Most Filipinos don’t even know they have a credit score—until they get rejected for a loan.
Whether you’re applying for a credit card, personal loan, or housing loan, your credit score plays a huge role.
In this guide, we’ll cover:
- What a credit score is
- Where to check it in the Philippines
- Step-by-step process
- And how to improve it
What Is a Credit Score?
A credit score is a number that represents your creditworthiness.
In simple terms, it tells banks and lenders:
“Can this person be trusted to pay back money?”
The higher your score, the better your chances of:
- Getting approved for loans
- Getting higher credit limits
- Getting lower interest rates
Who Tracks Your Credit Score in the Philippines?
In the Philippines, your credit data is handled by the Credit Information Corporation (CIC).
Banks and lenders submit your data to CIC, including:
- Loans
- Credit cards
- Payment history
Private companies called credit bureaus then access this data and generate your credit report.
Where to Check Your Credit Score
Here are the most common platforms:
1. CIBI Information Inc.
- One of the official credit bureaus
- Provides credit reports based on CIC data
2. TransUnion Philippines
- One of the largest global credit bureaus
- Widely used by banks
3. Lista Philippines
- Mobile app that lets you check your credit score
- More user-friendly for beginners
How to Check Your Credit Score (Step-by-Step)
Let’s use the easiest method for most users.
Option 1: Using Lista App
- Download the Lista app
- Create an account
- Verify your identity (valid ID required)
- Request your credit report
- Pay the fee (usually around ₱150–₱300)
- View your credit score inside the app
Option 2: Via CIBI
- Visit the official CIBI website
- Register an account
- Submit your personal details
- Upload valid ID
- Pay the fee
- Receive your credit report
Option 3: Via TransUnion
- Go to TransUnion Philippines website
- Fill out the request form
- Schedule identity verification
- Pay the fee
- Receive your report via email
How Much Does It Cost?
Checking your credit score is not free in most cases.
Typical cost:
- Around ₱150 to ₱300 per request
Tip: You don’t need to check it every month—once or twice a year is enough.
What Is a Good Credit Score?
Credit score ranges may vary, but generally:
- 300–579 → Poor
- 580–669 → Fair
- 670–739 → Good
- 740–799 → Very Good
- 800+ → Excellent
If your score is 700 and above, you’re in a strong position.

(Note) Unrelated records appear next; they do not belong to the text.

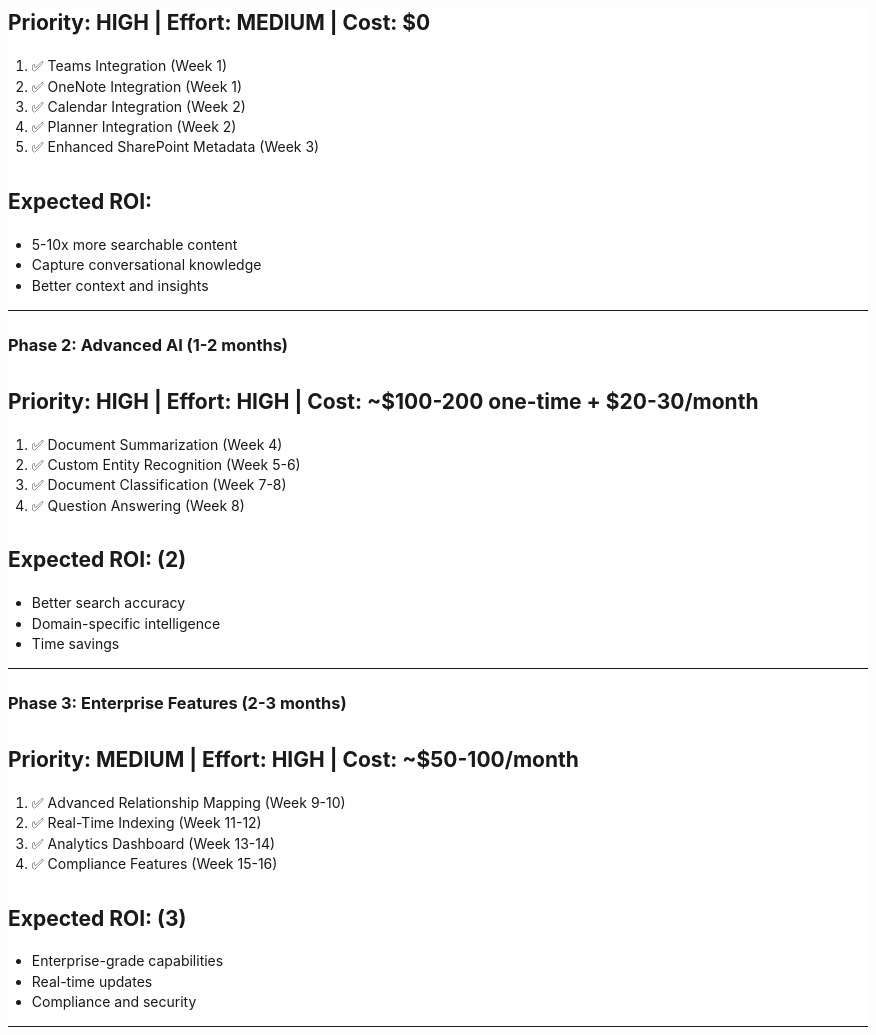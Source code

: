 ## Priority: HIGH | Effort: MEDIUM | Cost: $0

1. ✅ Teams Integration (Week 1)
2. ✅ OneNote Integration (Week 1)
3. ✅ Calendar Integration (Week 2)
4. ✅ Planner Integration (Week 2)
5. ✅ Enhanced SharePoint Metadata (Week 3)

## Expected ROI:

- 5-10x more searchable content
- Capture conversational knowledge
- Better context and insights

---

### **Phase 2: Advanced AI (1-2 months)**

## Priority: HIGH | Effort: HIGH | Cost: ~$100-200 one-time + $20-30/month

1. ✅ Document Summarization (Week 4)
2. ✅ Custom Entity Recognition (Week 5-6)
3. ✅ Document Classification (Week 7-8)
4. ✅ Question Answering (Week 8)

## Expected ROI: (2)

- Better search accuracy
- Domain-specific intelligence
- Time savings

---

### **Phase 3: Enterprise Features (2-3 months)**

## Priority: MEDIUM | Effort: HIGH | Cost: ~$50-100/month

1. ✅ Advanced Relationship Mapping (Week 9-10)
2. ✅ Real-Time Indexing (Week 11-12)
3. ✅ Analytics Dashboard (Week 13-14)
4. ✅ Compliance Features (Week 15-16)

## Expected ROI: (3)

- Enterprise-grade capabilities
- Real-time updates
- Compliance and security

---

Why Your Credit Score Matters
Your credit score affects:
- Loan approvals
- Credit card applications
- Interest rates
- Payment terms
A low score can mean:
- Rejected applications
- Higher interest
- Lower credit limits
Common Reasons for Low Credit Score
Here are the usual mistakes:
- Late payments
- Unpaid loans
- Maxed-out credit cards
- Too many loan applications
- No credit history at all
Yes—even having no credit history can hurt you.
How to Improve Your Credit Score
If your score is low, don’t worry—it’s fixable.
1. Pay on Time (Most Important)
Even one missed payment can affect your score.
2. Keep Credit Utilization Low
Don’t max out your credit card.
3. Avoid Multiple Loan Applications
Too many applications can signal risk.
4. Build Credit Gradually
Start with:
- A basic credit card
- Small, manageable loans
How Long Does It Take to Improve?
Credit scores don’t improve overnight.
Expect:
- 3 to 6 months for small improvements
- 6 to 12 months for significant changes
Consistency is key.
Is Checking Your Credit Score Safe?
Yes—as long as you use official platforms like:
- CIBI Information Inc.
- TransUnion Philippines
- Lista
Avoid sketchy websites claiming “free credit score”—those can be scams.
When Should You Check Your Credit Score?
Best times to check:
- Before applying for a loan
- Before applying for a credit card
- If you were previously rejected
- Once a year for monitoring
Blogger’s Corner
Here’s the reality: most Filipinos ignore their credit score until it’s too late.
Then suddenly—loan rejected, credit card declined, higher interest.
Checking your credit score isn’t just for rich people or frequent borrowers. It’s a basic financial habit.
Think of it like a report card for your finances.
You don’t need to obsess over it—but you definitely shouldn’t ignore it.
Because when you finally need a loan, your credit score will already be speaking for you.